%%
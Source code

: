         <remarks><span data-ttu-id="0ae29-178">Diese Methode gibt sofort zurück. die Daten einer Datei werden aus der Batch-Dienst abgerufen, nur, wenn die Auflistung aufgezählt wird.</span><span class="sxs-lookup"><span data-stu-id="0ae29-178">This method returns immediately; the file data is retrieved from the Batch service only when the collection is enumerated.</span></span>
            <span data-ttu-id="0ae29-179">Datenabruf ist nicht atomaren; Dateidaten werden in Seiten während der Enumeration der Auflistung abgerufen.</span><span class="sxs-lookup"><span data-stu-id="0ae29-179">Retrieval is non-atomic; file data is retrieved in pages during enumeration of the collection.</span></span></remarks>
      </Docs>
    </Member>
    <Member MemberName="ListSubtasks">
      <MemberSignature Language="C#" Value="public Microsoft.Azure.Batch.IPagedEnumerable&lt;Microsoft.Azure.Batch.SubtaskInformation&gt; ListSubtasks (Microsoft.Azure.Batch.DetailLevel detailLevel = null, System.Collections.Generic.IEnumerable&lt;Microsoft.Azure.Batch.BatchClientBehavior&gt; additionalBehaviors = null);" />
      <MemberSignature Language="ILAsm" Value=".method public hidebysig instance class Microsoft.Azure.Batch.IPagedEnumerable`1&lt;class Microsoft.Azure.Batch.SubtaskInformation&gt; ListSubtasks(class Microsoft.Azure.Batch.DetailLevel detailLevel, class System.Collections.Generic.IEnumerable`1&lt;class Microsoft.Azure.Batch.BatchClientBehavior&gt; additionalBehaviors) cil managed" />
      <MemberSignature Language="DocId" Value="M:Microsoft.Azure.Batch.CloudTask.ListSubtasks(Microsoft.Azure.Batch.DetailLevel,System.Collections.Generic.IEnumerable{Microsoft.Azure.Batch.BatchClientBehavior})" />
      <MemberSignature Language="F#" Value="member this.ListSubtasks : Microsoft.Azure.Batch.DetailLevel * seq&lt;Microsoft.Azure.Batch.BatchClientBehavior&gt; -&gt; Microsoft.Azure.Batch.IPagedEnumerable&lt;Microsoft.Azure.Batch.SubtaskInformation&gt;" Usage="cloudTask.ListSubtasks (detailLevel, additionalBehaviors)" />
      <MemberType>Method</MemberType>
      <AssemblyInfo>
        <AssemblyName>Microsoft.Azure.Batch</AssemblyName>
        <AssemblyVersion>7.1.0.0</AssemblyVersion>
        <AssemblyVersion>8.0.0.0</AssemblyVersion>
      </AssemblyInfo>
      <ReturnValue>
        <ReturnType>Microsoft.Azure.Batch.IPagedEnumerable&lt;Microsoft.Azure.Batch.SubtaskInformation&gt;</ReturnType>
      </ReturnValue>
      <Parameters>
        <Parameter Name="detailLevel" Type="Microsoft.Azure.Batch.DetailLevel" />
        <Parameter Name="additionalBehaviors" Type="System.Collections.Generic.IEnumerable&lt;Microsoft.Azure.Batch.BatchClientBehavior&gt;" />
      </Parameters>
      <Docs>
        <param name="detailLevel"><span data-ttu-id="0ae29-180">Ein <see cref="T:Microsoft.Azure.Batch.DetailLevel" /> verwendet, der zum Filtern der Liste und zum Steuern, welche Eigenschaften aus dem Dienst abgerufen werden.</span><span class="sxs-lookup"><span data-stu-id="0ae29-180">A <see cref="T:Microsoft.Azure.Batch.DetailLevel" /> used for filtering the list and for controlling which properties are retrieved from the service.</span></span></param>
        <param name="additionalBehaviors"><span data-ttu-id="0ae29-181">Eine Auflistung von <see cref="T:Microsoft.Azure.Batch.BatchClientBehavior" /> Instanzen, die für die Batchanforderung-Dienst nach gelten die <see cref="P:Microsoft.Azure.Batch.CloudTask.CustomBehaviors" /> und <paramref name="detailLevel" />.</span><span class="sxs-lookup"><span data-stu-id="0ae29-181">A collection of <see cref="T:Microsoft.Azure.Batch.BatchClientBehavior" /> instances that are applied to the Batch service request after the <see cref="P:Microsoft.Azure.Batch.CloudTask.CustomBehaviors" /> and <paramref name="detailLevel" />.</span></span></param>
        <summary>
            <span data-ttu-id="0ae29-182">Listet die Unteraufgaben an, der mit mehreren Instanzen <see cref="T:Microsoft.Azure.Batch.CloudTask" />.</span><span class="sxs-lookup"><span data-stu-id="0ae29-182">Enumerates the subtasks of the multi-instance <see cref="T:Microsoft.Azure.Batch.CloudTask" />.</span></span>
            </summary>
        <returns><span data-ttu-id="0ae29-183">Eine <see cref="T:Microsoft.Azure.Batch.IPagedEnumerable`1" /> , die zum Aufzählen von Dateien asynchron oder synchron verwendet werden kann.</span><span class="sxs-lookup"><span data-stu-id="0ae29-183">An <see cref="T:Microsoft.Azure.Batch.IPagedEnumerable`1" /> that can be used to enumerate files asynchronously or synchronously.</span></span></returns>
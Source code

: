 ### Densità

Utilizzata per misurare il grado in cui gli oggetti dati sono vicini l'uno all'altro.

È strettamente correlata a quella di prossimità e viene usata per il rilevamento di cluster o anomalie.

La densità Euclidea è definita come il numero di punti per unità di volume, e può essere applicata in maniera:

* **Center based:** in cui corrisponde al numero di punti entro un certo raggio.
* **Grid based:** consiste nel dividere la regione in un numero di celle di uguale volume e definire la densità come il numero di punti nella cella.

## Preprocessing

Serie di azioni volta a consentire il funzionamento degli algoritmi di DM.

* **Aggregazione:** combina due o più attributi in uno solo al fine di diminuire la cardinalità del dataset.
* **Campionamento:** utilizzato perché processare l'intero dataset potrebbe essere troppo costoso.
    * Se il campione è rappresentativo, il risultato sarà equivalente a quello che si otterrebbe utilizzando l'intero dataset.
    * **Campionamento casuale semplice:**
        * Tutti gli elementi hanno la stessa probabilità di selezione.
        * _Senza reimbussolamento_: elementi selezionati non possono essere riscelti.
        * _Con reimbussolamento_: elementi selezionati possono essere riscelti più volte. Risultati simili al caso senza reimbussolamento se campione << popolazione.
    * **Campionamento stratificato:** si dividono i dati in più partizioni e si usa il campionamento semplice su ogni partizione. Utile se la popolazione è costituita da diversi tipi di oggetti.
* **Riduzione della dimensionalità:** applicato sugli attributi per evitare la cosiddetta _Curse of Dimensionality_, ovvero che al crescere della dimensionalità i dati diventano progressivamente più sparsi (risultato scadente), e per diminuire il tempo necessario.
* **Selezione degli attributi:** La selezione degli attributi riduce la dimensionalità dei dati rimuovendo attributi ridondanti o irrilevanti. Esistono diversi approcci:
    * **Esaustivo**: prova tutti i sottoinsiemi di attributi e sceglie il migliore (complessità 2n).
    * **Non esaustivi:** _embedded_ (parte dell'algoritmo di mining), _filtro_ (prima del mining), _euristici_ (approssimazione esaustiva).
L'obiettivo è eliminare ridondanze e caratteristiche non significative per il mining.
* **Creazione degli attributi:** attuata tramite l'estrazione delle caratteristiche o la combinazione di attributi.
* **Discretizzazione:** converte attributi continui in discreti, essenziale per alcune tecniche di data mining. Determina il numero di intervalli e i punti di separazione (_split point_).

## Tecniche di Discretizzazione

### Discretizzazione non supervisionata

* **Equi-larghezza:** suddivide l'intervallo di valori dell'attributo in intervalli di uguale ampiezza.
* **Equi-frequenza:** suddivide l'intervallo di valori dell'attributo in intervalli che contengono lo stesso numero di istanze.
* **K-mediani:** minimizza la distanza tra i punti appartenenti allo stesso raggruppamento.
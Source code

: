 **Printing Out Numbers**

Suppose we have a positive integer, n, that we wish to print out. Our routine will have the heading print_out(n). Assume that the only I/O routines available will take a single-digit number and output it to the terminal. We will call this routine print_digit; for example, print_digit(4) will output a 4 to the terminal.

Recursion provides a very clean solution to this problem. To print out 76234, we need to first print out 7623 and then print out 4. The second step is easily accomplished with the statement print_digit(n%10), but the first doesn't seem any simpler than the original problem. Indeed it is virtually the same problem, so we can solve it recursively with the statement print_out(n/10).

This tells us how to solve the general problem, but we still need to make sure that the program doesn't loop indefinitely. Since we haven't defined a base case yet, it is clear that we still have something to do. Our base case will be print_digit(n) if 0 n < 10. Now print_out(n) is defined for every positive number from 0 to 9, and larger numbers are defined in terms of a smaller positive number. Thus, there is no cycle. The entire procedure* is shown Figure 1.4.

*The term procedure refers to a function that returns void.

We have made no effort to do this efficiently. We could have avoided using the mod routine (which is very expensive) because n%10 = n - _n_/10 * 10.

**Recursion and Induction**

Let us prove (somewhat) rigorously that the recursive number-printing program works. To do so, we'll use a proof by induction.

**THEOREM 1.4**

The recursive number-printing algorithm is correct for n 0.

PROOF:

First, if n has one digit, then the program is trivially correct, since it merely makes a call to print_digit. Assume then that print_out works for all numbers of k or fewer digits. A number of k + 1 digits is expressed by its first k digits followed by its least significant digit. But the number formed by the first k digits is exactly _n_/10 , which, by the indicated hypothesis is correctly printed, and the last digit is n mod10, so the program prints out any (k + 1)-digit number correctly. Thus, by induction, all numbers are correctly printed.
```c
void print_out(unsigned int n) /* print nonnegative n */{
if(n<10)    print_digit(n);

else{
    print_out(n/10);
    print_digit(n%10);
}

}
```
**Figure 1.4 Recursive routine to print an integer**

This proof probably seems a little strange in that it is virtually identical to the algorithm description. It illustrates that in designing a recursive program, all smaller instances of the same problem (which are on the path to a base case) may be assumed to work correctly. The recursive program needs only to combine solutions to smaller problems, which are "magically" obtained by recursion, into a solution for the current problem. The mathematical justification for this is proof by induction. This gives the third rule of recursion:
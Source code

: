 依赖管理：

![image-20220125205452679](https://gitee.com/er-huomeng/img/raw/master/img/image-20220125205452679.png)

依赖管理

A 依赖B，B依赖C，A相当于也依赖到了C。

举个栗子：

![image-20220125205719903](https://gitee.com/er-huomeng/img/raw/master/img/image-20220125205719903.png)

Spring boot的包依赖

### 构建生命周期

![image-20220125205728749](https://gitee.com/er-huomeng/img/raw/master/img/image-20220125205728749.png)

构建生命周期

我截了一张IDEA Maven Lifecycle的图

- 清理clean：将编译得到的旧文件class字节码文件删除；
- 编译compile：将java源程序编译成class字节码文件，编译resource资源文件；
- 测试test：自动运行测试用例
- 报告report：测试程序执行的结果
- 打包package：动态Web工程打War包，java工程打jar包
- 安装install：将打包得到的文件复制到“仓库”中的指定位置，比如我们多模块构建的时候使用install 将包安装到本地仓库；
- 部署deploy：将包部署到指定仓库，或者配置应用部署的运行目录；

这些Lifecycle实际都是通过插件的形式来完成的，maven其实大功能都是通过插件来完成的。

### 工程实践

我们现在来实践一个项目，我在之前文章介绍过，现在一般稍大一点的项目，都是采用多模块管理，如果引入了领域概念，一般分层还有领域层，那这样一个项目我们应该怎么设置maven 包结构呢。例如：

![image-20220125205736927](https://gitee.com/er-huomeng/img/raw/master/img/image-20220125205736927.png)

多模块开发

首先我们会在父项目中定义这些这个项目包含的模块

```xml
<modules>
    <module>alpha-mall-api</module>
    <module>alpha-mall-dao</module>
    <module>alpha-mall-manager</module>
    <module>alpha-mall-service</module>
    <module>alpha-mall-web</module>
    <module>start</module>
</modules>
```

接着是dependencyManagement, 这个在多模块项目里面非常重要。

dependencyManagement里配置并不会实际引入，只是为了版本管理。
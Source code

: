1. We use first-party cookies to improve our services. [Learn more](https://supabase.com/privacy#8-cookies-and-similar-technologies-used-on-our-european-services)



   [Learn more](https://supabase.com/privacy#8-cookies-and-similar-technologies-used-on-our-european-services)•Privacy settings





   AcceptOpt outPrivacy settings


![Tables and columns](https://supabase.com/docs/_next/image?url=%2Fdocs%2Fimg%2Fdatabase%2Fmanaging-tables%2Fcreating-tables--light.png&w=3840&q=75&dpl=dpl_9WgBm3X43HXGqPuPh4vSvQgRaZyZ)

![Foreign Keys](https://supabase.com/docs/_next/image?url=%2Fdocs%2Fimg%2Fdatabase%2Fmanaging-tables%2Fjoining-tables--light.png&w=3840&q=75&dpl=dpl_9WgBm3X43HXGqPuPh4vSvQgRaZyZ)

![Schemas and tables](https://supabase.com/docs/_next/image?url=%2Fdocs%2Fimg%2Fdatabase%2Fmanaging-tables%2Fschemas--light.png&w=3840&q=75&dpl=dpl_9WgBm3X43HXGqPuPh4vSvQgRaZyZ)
%%
DIRECTIONS FOR THIS TASK:
Return only the count of lines in the listing above that hold the string "tables".

RESPONSE BELOW:
3